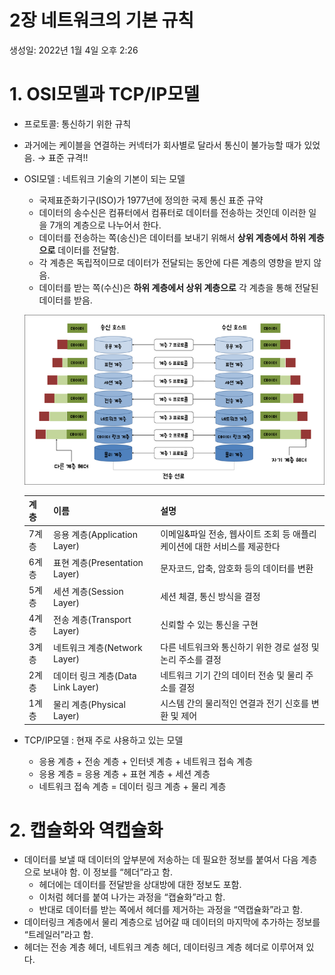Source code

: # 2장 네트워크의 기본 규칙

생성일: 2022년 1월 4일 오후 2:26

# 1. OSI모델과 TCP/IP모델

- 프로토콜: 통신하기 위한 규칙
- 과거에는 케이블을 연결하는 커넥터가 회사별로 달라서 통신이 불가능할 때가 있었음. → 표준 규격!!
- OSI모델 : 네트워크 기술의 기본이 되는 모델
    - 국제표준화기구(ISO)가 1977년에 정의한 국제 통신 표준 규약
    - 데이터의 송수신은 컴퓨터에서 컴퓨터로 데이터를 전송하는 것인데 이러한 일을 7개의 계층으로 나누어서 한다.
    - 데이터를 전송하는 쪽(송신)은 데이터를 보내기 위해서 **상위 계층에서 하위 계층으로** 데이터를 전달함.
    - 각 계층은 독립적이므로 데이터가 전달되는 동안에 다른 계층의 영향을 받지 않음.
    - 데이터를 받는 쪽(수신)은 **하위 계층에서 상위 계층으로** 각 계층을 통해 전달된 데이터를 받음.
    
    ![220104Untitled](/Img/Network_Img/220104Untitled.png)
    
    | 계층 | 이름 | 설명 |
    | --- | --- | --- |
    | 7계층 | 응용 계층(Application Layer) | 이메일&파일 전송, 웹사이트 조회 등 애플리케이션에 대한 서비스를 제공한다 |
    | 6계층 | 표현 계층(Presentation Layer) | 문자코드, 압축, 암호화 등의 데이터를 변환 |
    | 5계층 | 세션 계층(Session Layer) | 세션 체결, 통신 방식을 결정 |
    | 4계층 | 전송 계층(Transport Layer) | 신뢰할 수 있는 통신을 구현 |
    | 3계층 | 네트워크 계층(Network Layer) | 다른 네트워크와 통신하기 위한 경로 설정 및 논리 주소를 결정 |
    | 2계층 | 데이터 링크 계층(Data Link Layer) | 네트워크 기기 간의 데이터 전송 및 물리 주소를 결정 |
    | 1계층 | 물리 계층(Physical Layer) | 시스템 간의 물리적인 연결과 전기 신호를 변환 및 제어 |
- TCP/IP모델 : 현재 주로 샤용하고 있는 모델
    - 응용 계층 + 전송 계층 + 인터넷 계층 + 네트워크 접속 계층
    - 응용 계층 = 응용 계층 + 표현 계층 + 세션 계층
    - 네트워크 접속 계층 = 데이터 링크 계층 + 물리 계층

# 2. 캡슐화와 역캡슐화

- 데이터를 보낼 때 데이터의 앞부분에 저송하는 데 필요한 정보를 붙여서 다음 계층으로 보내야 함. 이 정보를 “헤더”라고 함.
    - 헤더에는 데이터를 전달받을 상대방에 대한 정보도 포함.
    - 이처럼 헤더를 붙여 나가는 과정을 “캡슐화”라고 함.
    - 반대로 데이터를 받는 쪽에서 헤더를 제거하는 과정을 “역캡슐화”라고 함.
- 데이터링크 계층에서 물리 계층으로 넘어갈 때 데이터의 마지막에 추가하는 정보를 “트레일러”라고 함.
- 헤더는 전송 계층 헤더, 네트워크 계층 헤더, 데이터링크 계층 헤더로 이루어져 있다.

WHAT THE TASK ASKS: Copy, from the material above, each line in which the string "데이터링크" occurs.

SOLVED EXERCISE:
- 데이터링크 계층에서 물리 계층으로 넘어갈 때 데이터의 마지막에 추가하는 정보를 “트레일러”라고 함.
- 헤더는 전송 계층 헤더, 네트워크 계층 헤더, 데이터링크 계층 헤더로 이루어져 있다.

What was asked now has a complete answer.